◆ DATASET EXTRACT:

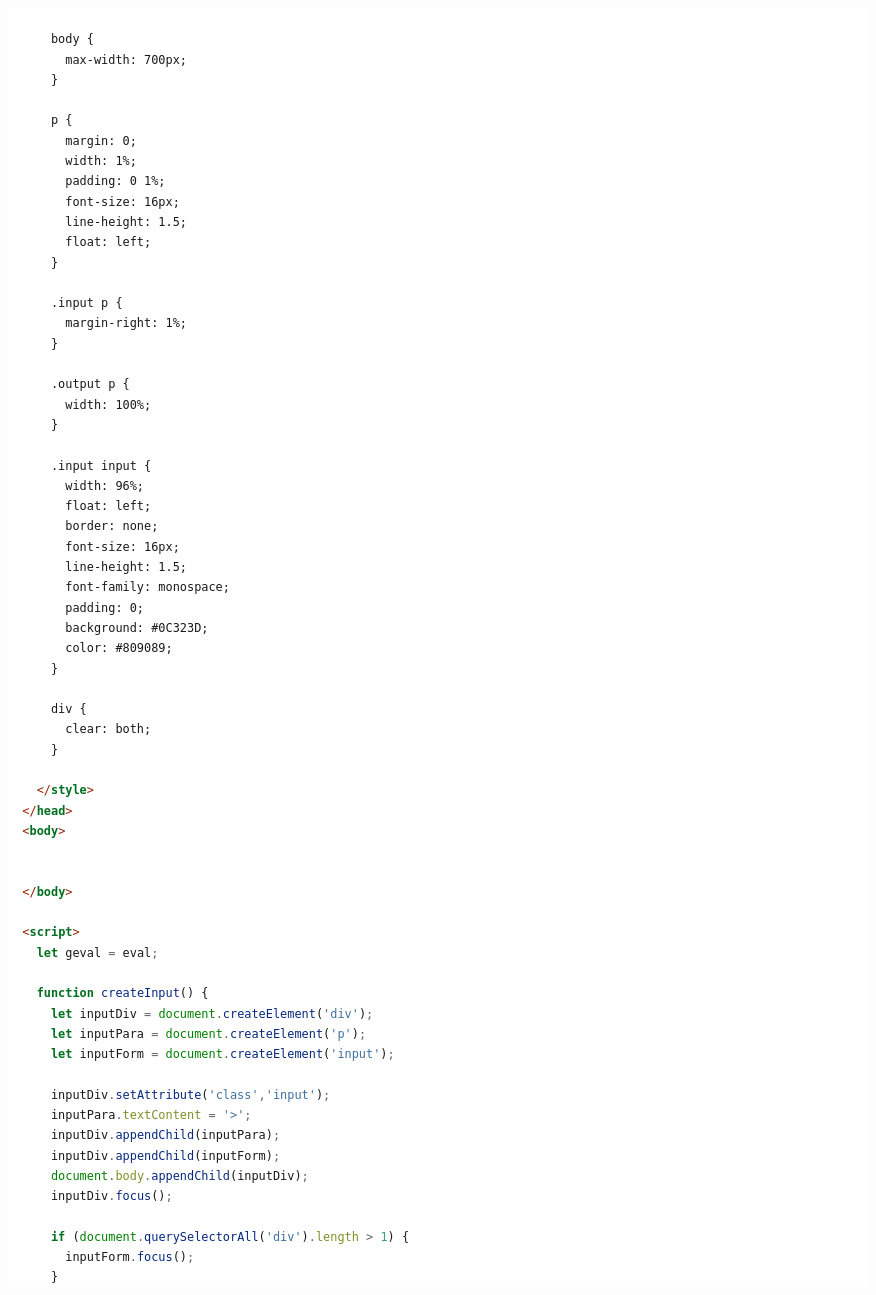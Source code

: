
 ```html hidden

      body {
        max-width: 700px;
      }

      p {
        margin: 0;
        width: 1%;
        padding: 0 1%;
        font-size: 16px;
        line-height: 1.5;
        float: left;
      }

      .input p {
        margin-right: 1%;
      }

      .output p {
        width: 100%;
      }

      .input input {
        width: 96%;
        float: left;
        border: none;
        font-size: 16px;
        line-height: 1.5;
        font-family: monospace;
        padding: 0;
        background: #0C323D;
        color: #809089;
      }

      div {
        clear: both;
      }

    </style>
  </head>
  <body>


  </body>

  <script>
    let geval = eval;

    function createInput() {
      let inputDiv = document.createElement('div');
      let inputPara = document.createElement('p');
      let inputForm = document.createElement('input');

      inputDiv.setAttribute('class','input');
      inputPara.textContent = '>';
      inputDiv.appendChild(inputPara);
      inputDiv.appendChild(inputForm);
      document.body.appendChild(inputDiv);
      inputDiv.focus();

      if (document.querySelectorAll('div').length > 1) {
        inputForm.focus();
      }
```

◆ WHAT TO DO:
Make a list of all lines in the data that contain "document".

◆ ANSWER AREA:
      let inputDiv = document.createElement('div');
      let inputPara = document.createElement('p');
      let inputForm = document.createElement('input');
      document.body.appendChild(inputDiv);
      if (document.querySelectorAll('div').length > 1) {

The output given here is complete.